MyVisits.net Founder Joseph Catan Hopes to Restore Trust in the Healthcare Industry

Trust is the backbone of home healthcare. Patients depend on their providers to show up when they say they will. Insurance companies trust that the services they reimburse were actually delivered. Businesses, on the other hand, count on their employees to follow protocols and serve clients with integrity. But what happens when these are broken?
In home healthcare, visits can be undocumented. Because of that, many a times, there’s a chance where confidence erodes, reputations tarnish and can leave vulnerable patients without care. Between 2011 and 2015, investigations by the Office of Inspector General (OIG) resulted in $975 million in receivables related to home health fraud.
There is the financial impact when companies get caught in fraudulent activity and face penalties, legal battles, and potential loss of accreditation. Insurance providers crack down, cutting off funding streams. And then there’s the intangible damage—a reputation that these companies might never fully recover from. For many businesses, this can be the final nail in the coffin.
For years, behavioral healthcare veteran Joseph Catan watched these issues unfold firsthand. After spending over 15 years in the industry, he saw a clear problem: the lack of a verifiable system to confirm home visits.
Companies were struggling to comply with the Electronic Visit Verification (EVV) mandate under the 21st Century Cures Act, not because they didn’t want to, but because they lacked the tools to do so. Therapists relied on outdated methods like paper sign-in sheets—easily manipulated or lost. There would be unverifiable instances from both the patient and the employee side with the visit logging.
Catan knew there had to be a better way. This is why he founded MyVisits.net, a cloud-based EVV solution designed to protect everyone—businesses, practitioners, and patients alike.
Fraud in home healthcare doesn’t just come from unethical providers. Patients, too, can manipulate the system. In both cases, the result is the same: a loss of trust that damages the industry as a whole.
Catan recalls a few cases, some from healthcare professionals, others from patients. Running personal errands instead of making home visits has been noticed. Or a therapist who submits weekly reports for a patient, only to later discover that the patient had been in custody for months. Forged signatures have also been noticed in some cases. Without verification, there is no way to prove the visits never happened.

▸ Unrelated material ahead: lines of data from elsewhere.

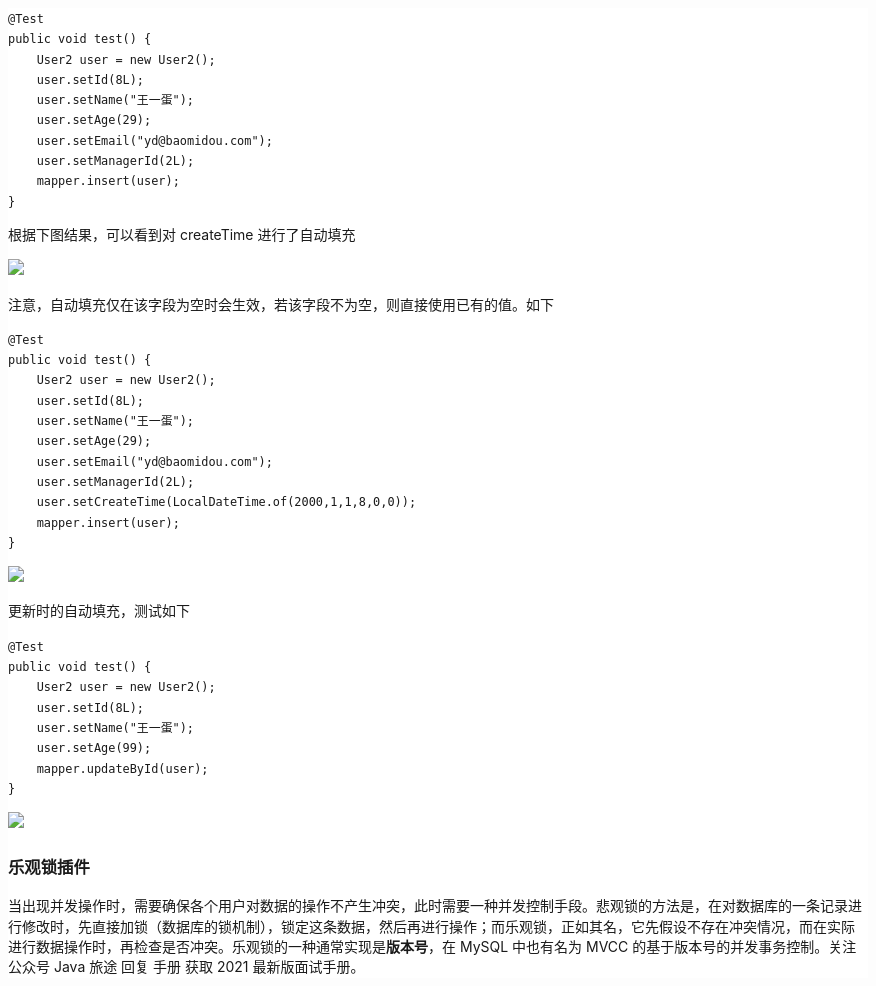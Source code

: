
 ```
@Test
public void test() {
    User2 user = new User2();
    user.setId(8L);
    user.setName("王一蛋");
    user.setAge(29);
    user.setEmail("yd@baomidou.com");
    user.setManagerId(2L);
    mapper.insert(user);
}
```

根据下图结果，可以看到对 createTime 进行了自动填充

![](https://mmbiz.qpic.cn/mmbiz_png/eukZ9J6BEiacPdThZY451suwAHG7zFQFI1xaw0ZsZXA2u843ULJyeiaHgicVC4cEXIZRtJ5RxVvibRQfzCnmRQCVDg/640?wx_fmt=png)

注意，自动填充仅在该字段为空时会生效，若该字段不为空，则直接使用已有的值。如下

```
@Test
public void test() {
    User2 user = new User2();
    user.setId(8L);
    user.setName("王一蛋");
    user.setAge(29);
    user.setEmail("yd@baomidou.com");
    user.setManagerId(2L);
    user.setCreateTime(LocalDateTime.of(2000,1,1,8,0,0));
    mapper.insert(user);
}
```

![](https://mmbiz.qpic.cn/mmbiz_png/eukZ9J6BEiacPdThZY451suwAHG7zFQFIq4xib39uW0EmIPBXasibpibDOdOFF9eCrouTIcEHFCmCJnPteicSHzPMDg/640?wx_fmt=png)

更新时的自动填充，测试如下

```
@Test
public void test() {
    User2 user = new User2();
    user.setId(8L);
    user.setName("王一蛋");
    user.setAge(99);
    mapper.updateById(user);
}
```

![](https://mmbiz.qpic.cn/mmbiz_png/eukZ9J6BEiacPdThZY451suwAHG7zFQFI5ic35S1MAxYkw0q4AEZib0vZnlPzNGJMXpSYwkUmpd3DFS8D7jGmqy4g/640?wx_fmt=png)

### 乐观锁插件

当出现并发操作时，需要确保各个用户对数据的操作不产生冲突，此时需要一种并发控制手段。悲观锁的方法是，在对数据库的一条记录进行修改时，先直接加锁（数据库的锁机制），锁定这条数据，然后再进行操作；而乐观锁，正如其名，它先假设不存在冲突情况，而在实际进行数据操作时，再检查是否冲突。乐观锁的一种通常实现是**版本号**，在 MySQL 中也有名为 MVCC 的基于版本号的并发事务控制。关注公众号 Java 旅途 回复 手册 获取 2021 最新版面试手册。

The problem with home healthcare fraud isn’t just that it happens—it’s that, until now, it has been difficult to detect. MyVisits.net changes that by providing objective verification for every visit. “This isn’t about catching bad actors,” Catan emphasizes. “It’s about protecting the people who are doing the right thing. If you’re following the rules, this system highlights that. And if someone isn’t, it serves as a deterrent or exposes the fraud before it spirals out of control.”
Fraud and inefficiencies in home healthcare aren’t unique to the U.S.—they exist worldwide. That’s why MyVisits.net is now expanding into other countries. And as MyVisits.net expands, its impact will only grow. The company is on a mission to give back power to home healthcare visits to restore trust in an industry that desperately needs it.
This article is for informational purposes only and does not substitute for professional medical advice. If you are seeking medical advice, diagnosis, or treatment, please consult a medical professional or healthcare provider.